Singer, Toba: Criticaldance.com
 

 

The following shows the wide range of the choreographer’s work:
 
A solo tour de force combining dance, stirring vocalization and percussive text. Sheetal Gandhi’s magnetically rhythmic Bahu-Beti-Biwi (Daughter-in-law, Daughter, Wife) wraps North Indian music traditions and family characters into a contemporary exploration that glides between humorous portraiture and active resistance.

 

“ Her lightning-fast footwork and virtuosic rhythmic speaking, through their pure velocity, give us a visceral sense of the volume of her characters’ passions, as they spill onto the stage.”

Dan Froot, Performance Artist

 
Just a few clips from work done on camera. More to come!
 
An exploration of how superstition, since ancient times, continues to permeate our day-to-day living. With a highly gestural movement vocabulary including the use of “mudras” (symbolic hand gestures used in classical Indian dance), the piece illuminates, with a tongue-in-cheek sensibility, the inherent need in each human being to give meaning to the “chance” occurrences in our lives.

 

”Playful and inventive, it was great fun to watch.”

Daily Breeze: Torrance, CA

 
From 1993 to 1994, Sheetal lived in Ghana, West Africa where she studied and performed West African music and dance. She traveled across Ghana with the Novisi Cultural Troupe, performing everywhere from Chief’s funerals to the American Embassy.
 
Having lived in Ghana, West Africa for one year, Ms. Gandhi learned the traditional drum and song rhythms played by the women of the Dagamba tribe. High-spirited and passionately joyous, the piece explodes in celebration of woman’s unparalleled strength, tolerance, and perseverance.

 

”The drums are nodal points for ingenious combinations featuring the purest sort of mime, absent “clever” conceits or tricks.”

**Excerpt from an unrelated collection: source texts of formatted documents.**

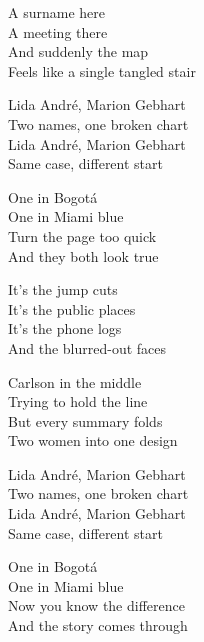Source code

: \begin{lyrics}
A surname here\\
A meeting there\\
And suddenly the map\\
Feels like a single tangled stair

Lida André, Marion Gebhart\\
Two names, one broken chart\\
Lida André, Marion Gebhart\\
Same case, different start

One in Bogotá\\
One in Miami blue\\
Turn the page too quick\\
And they both look true

It’s the jump cuts\\
It’s the public places\\
It’s the phone logs\\
And the blurred-out faces

Carlson in the middle\\
Trying to hold the line\\
But every summary folds\\
Two women into one design

Lida André, Marion Gebhart\\
Two names, one broken chart\\
Lida André, Marion Gebhart\\
Same case, different start

One in Bogotá\\
One in Miami blue\\
Now you know the difference\\
And the story comes through
\end{lyrics}

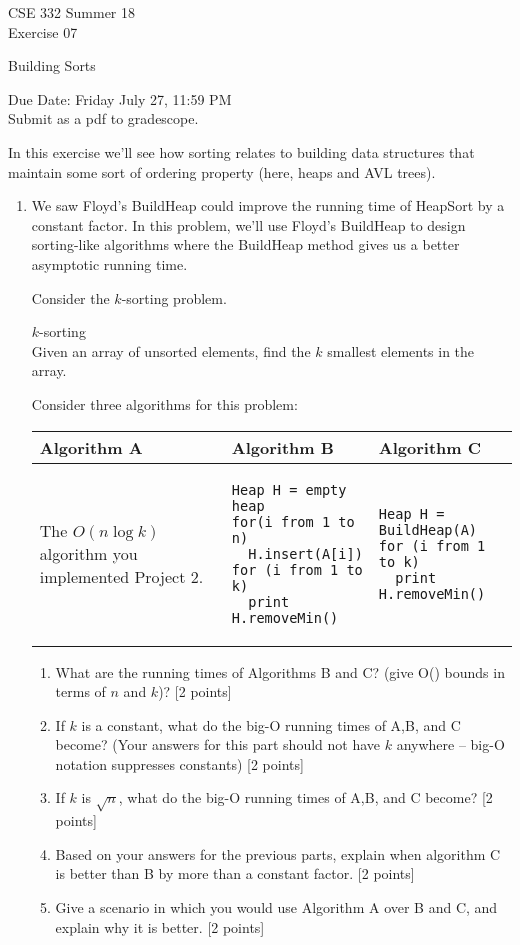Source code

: \documentclass[12pt]{article}
\begin{document}
{\huge CSE 332 Summer 18\\
Exercise 07}


\begin{center}
	{\huge \color{purple} Building Sorts}
\end{center}

Due Date: Friday July 27, 11:59 PM\\
Submit as a pdf to gradescope.

In this exercise we'll see how sorting relates to building data structures that maintain some sort of ordering property (here, heaps and AVL trees).

\begin{enumerate}
\item
We saw Floyd's BuildHeap could improve the running time of HeapSort by a constant factor. In this problem, we'll use Floyd's BuildHeap to design sorting-like algorithms where the BuildHeap method gives us a better asymptotic running time.

Consider the $k$-sorting problem. 
\begin{tcolorbox}
$k$-sorting\\
Given an array of unsorted elements, find the $k$ smallest elements in the array.
\end{tcolorbox}
Consider three algorithms for this problem:

\begin{tabular}{|p{2.1in}|p{2.1in}|p{2.1in}|}
\hline
Algorithm A & Algorithm B & Algorithm C\\
\hline
The $O(n \log k)$ algorithm you implemented Project 2. &
\begin{lstlisting}[aboveskip = -0.7\baselineskip, belowskip = -\baselineskip]
Heap H = empty heap
for(i from 1 to n)
  H.insert(A[i])
for (i from 1 to k)
  print H.removeMin()
\end{lstlisting}
	& 
\begin{lstlisting}[aboveskip = -0.7\baselineskip, belowskip = -\baselineskip]
Heap H = BuildHeap(A)
for (i from 1 to k)
  print H.removeMin()
\end{lstlisting}
	\\ \hline
\end{tabular}

	\begin{enumerate}
		\item What are the running times of Algorithms B and C? (give O() bounds in terms of $n$ and $k$)? [2 points]
		\item If $k$ is a constant, what do the big-O running times of A,B, and C become? (Your answers for this part should not have $k$ anywhere -- big-O notation suppresses constants) [2 points]
		\item If $k$ is $\sqrt{n}$, what do the big-O running times of A,B, and C become? [2 points]
		\item Based on your answers for the previous parts, explain when algorithm C is better than B by more than a constant factor. [2 points]
		\item Give a scenario in which you would use Algorithm A over B and C, and explain why it is better. [2 points]
	\end{enumerate}


\end{enumerate}
\end{document}
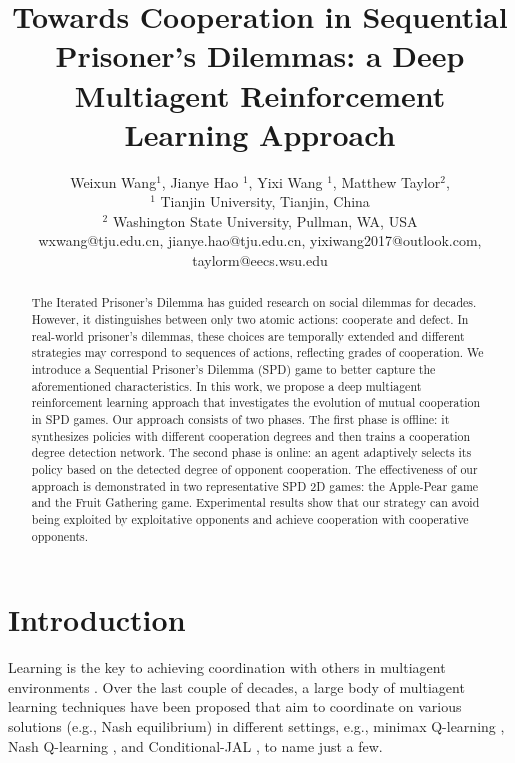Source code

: \documentclass{article}
\title{Towards Cooperation in Sequential Prisoner's Dilemmas: a
Deep Multiagent Reinforcement Learning Approach}
\author{
Weixun Wang$^1$,
Jianye Hao $^1$,
Yixi Wang $^1$,
Matthew Taylor$^2$,
\\
$^1$ Tianjin University, Tianjin, China \\
$^2$ Washington State University, Pullman, WA, USA\\
%
wxwang@tju.edu.cn,
jianye.hao@tju.edu.cn,
yixiwang2017@outlook.com,
taylorm@eecs.wsu.edu
}
\begin{document}
\maketitle

\begin{abstract}  %
The Iterated Prisoner's Dilemma has guided research on social dilemmas for decades. However, it distinguishes between only two atomic actions: cooperate and defect. In real-world prisoner's dilemmas, these choices are temporally extended and different strategies may correspond to sequences of actions, reflecting grades of cooperation. We introduce a Sequential Prisoner's Dilemma (SPD) game to better capture the aforementioned characteristics. In this work, we propose a deep multiagent reinforcement learning approach that investigates the evolution of mutual cooperation in SPD games. Our approach consists of two phases. The first phase is offline: it synthesizes policies with different cooperation degrees and then trains a cooperation degree detection network. The second phase is online: an agent adaptively selects its policy based on the detected degree of opponent cooperation. The effectiveness of our approach is demonstrated in two representative SPD 2D games: the Apple-Pear game and the Fruit Gathering game. Experimental results show that our strategy can avoid being exploited by exploitative opponents and achieve cooperation with cooperative opponents.
\end{abstract}

\section{Introduction}
Learning is the key to achieving coordination with others in multiagent environments \cite{stone2000multiagent}. Over the last couple of decades, a large body of multiagent learning techniques have been proposed that aim to coordinate on various solutions (e.g., Nash equilibrium) in different settings, e.g., minimax Q-learning \cite{littman1994markov}, Nash Q-learning \cite{hu2003nash}, and Conditional-JAL \cite{banerjee2007reaching}, to name just a few.
\end{document}

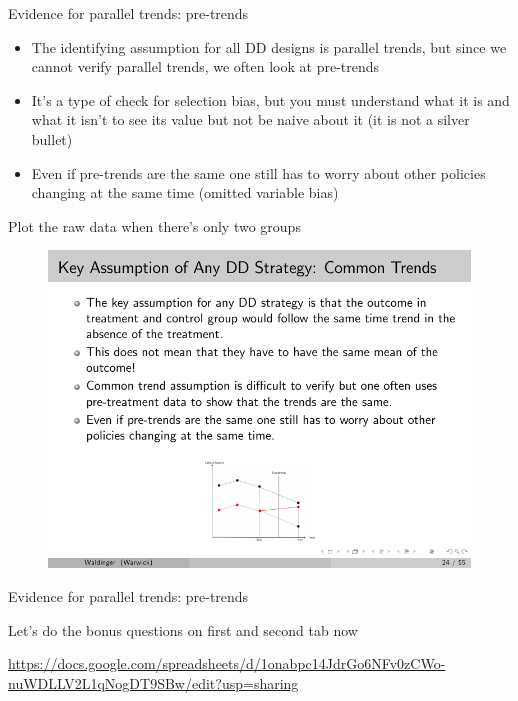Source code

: \documentclass{beamer}
\begin{document}
\begin{frame}{Evidence for parallel trends: pre-trends}

\begin{itemize}

	\item The identifying assumption for all DD designs is parallel trends, but since we cannot verify parallel trends, we often look at pre-trends
	\item It's a type of check for selection bias, but you must understand what it is and what it isn't to see its value but not be naive about it (it is not a silver bullet)
	\item Even if pre-trends are the same one still has to worry about other policies changing at the same time (omitted variable bias)

\end{itemize}

\end{frame}


\begin{frame}{Plot the raw data when there's only two groups}

	\begin{figure}
	\includegraphics[scale=2.5]{./lecture_includes/waldinger_dd_6.pdf}
	\end{figure}

\end{frame}

\begin{frame}{Evidence for parallel trends: pre-trends}

Let's do the bonus questions on first and second tab now 

\url{https://docs.google.com/spreadsheets/d/1onabpc14JdrGo6NFv0zCWo-nuWDLLV2L1qNogDT9SBw/edit?usp=sharing}

\end{frame}
\end{document}
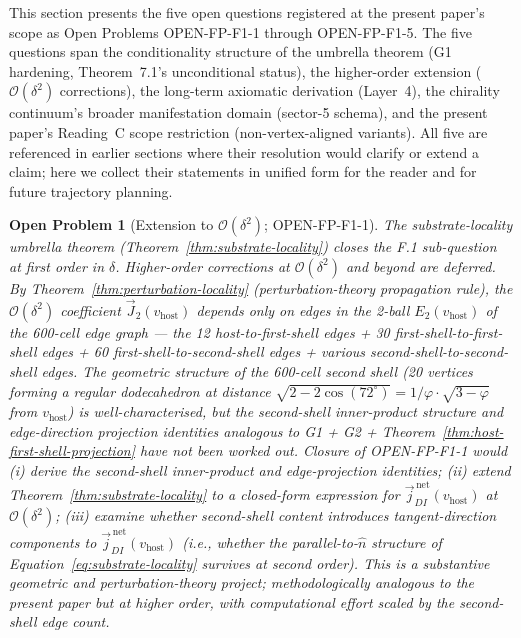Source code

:\documentclass[11pt,letterpaper]{article}
\newtheorem{openproblem}{Open Problem}
\newcommand{\phig}{\varphi}
\newcommand{\vhost}{v_{\text{host}}}
\newcommand{\jDInet}{\vec{j}_{DI}^{\,\text{net}}}
\newcommand{\bigO}[1]{\mathcal{O}(#1)}
\begin{document}

This section presents the five open questions registered at the present paper's scope as Open Problems OPEN-FP-F1-1 through OPEN-FP-F1-5. The five questions span the conditionality structure of the umbrella theorem (G1 hardening, Theorem~7.1's unconditional status), the higher-order extension ($\bigO{\delta^2}$ corrections), the long-term axiomatic derivation (Layer~4), the chirality continuum's broader manifestation domain (sector-5 schema), and the present paper's Reading~C scope restriction (non-vertex-aligned variants). All five are referenced in earlier sections where their resolution would clarify or extend a claim; here we collect their statements in unified form for the reader and for future trajectory planning.

\begin{openproblem}[Extension to $\bigO{\delta^2}$; OPEN-FP-F1-1]
\label{op:delta-squared}
The substrate-locality umbrella theorem (Theorem~\ref{thm:substrate-locality}) closes the F.1 sub-question at first order in $\delta$. Higher-order corrections at $\bigO{\delta^2}$ and beyond are deferred. By Theorem~\ref{thm:perturbation-locality} (perturbation-theory propagation rule), the $\bigO{\delta^2}$ coefficient $\vec{J}_2(\vhost)$ depends only on edges in the 2-ball $E_2(\vhost)$ of the 600-cell edge graph --- the 12 host-to-first-shell edges + 30 first-shell-to-first-shell edges + 60 first-shell-to-second-shell edges + various second-shell-to-second-shell edges. The geometric structure of the 600-cell second shell (20 vertices forming a regular dodecahedron at distance $\sqrt{2 - 2 \cos(72^\circ)} = 1/\phig \cdot \sqrt{3 - \phig}$ from $\vhost$) is well-characterised, but the second-shell inner-product structure and edge-direction projection identities analogous to G1 + G2 + Theorem~\ref{thm:host-first-shell-projection} have not been worked out. Closure of OPEN-FP-F1-1 would (i) derive the second-shell inner-product and edge-projection identities; (ii) extend Theorem~\ref{thm:substrate-locality} to a closed-form expression for $\jDInet(\vhost)$ at $\bigO{\delta^2}$; (iii) examine whether second-shell content introduces tangent-direction components to $\jDInet(\vhost)$ (i.e., whether the parallel-to-$\hat{n}$ structure of Equation~\eqref{eq:substrate-locality} survives at second order). This is a substantive geometric and perturbation-theory project; methodologically analogous to the present paper but at higher order, with computational effort scaled by the second-shell edge count.
\end{openproblem}
\end{document}
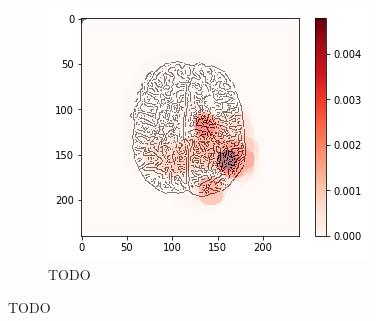 \begin{figure}[H]
        \begin{subfigure}{.33\textwidth}
        \centering
        \includegraphics[width=\linewidth]{chapters/06_hdm/circle20/3.png}
        \caption{TODO}
    \end{subfigure}
    \caption{TODO}
\end{figure}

Singer, Toba: Criticaldance.com

 
Highly imaginative, quirky and theatrical, this piece uses silver paint and balloons to create an otherworldly landscape. Inspired by Ms. Gandhi’s experiences and observations living in Irvine, Orange County – the epitome of a “Brave New World”, petri dish society, Takers explores human society’s evolution and obsessive need for control.
 
A signature piece that takes a hilarious look at women as “chicks” in a hen house.

 

“There’s yer clucker and yer strutter, each costumed accordingly, and adorned with – feathers. They scratch and scrabble…twaddling onto hay bales, heads bobbing…into funky chicken syncopated rhythms…this work is hella funny!”

Singer, Toba: Criticaldance.com

 
Letting go and moving to accept the untimely passing of the one you love, Ms. Gandhi dances for her father, to one of his favorite songs by Sultan Khan.

 

“(the)piece gives us lulling torsos swathed in white costumes, and vine-covered tree branches, with…wind-chimes making that grief frisson through the audience.”